=== Task prompt ===
The job is to find each line of the records below that includes the word "residues" and copy it.

=== Dataset entries ===
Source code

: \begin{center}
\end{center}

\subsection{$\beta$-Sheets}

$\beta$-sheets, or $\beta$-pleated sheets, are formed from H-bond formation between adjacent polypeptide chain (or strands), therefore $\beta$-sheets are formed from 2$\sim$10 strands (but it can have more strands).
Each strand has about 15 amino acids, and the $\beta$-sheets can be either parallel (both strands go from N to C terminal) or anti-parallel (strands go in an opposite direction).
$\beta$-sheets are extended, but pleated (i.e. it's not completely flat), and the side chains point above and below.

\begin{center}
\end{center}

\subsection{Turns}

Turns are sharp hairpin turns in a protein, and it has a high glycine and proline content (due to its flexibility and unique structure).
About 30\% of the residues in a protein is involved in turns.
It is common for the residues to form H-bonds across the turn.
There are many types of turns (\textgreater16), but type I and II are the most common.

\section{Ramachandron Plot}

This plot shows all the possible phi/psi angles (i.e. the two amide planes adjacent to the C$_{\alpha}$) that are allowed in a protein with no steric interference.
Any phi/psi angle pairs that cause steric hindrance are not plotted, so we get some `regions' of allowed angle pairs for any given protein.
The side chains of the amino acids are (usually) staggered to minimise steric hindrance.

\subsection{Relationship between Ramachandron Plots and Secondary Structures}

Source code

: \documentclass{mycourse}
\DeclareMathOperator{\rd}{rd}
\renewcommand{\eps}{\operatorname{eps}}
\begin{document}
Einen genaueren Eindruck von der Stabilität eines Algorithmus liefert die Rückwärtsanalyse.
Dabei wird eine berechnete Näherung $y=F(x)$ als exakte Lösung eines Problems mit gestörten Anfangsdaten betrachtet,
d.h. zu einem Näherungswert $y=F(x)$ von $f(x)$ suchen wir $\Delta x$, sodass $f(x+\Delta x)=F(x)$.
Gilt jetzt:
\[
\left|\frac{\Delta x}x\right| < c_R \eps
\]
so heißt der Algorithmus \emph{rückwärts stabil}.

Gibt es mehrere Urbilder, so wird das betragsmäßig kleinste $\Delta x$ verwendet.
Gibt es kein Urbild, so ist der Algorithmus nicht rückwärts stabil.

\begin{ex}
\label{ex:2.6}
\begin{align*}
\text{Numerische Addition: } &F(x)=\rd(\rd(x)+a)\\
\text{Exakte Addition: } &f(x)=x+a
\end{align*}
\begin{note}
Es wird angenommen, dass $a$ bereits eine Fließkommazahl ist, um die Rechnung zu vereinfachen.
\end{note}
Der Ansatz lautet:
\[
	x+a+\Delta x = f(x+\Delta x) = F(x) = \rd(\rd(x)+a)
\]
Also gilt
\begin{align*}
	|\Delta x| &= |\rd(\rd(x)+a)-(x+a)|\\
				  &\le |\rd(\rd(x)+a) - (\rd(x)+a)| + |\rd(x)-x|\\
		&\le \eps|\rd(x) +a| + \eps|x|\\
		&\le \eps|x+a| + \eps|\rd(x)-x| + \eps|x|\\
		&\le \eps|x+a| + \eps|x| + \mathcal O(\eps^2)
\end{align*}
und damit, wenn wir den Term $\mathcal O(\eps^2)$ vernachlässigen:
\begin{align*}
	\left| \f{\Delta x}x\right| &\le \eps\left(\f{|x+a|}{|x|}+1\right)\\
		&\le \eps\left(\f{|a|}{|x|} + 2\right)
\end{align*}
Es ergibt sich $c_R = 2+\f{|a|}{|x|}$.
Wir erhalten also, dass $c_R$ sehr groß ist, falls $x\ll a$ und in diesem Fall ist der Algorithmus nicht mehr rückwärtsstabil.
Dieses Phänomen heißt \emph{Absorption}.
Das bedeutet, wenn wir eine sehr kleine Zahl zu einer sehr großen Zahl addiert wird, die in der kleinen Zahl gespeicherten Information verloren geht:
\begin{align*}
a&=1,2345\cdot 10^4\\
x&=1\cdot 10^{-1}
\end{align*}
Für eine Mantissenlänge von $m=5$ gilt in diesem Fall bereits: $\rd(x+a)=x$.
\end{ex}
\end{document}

=== Completed task ===
About 30\% of the residues in a protein is involved in turns.
It is common for the residues to form H-bonds across the turn.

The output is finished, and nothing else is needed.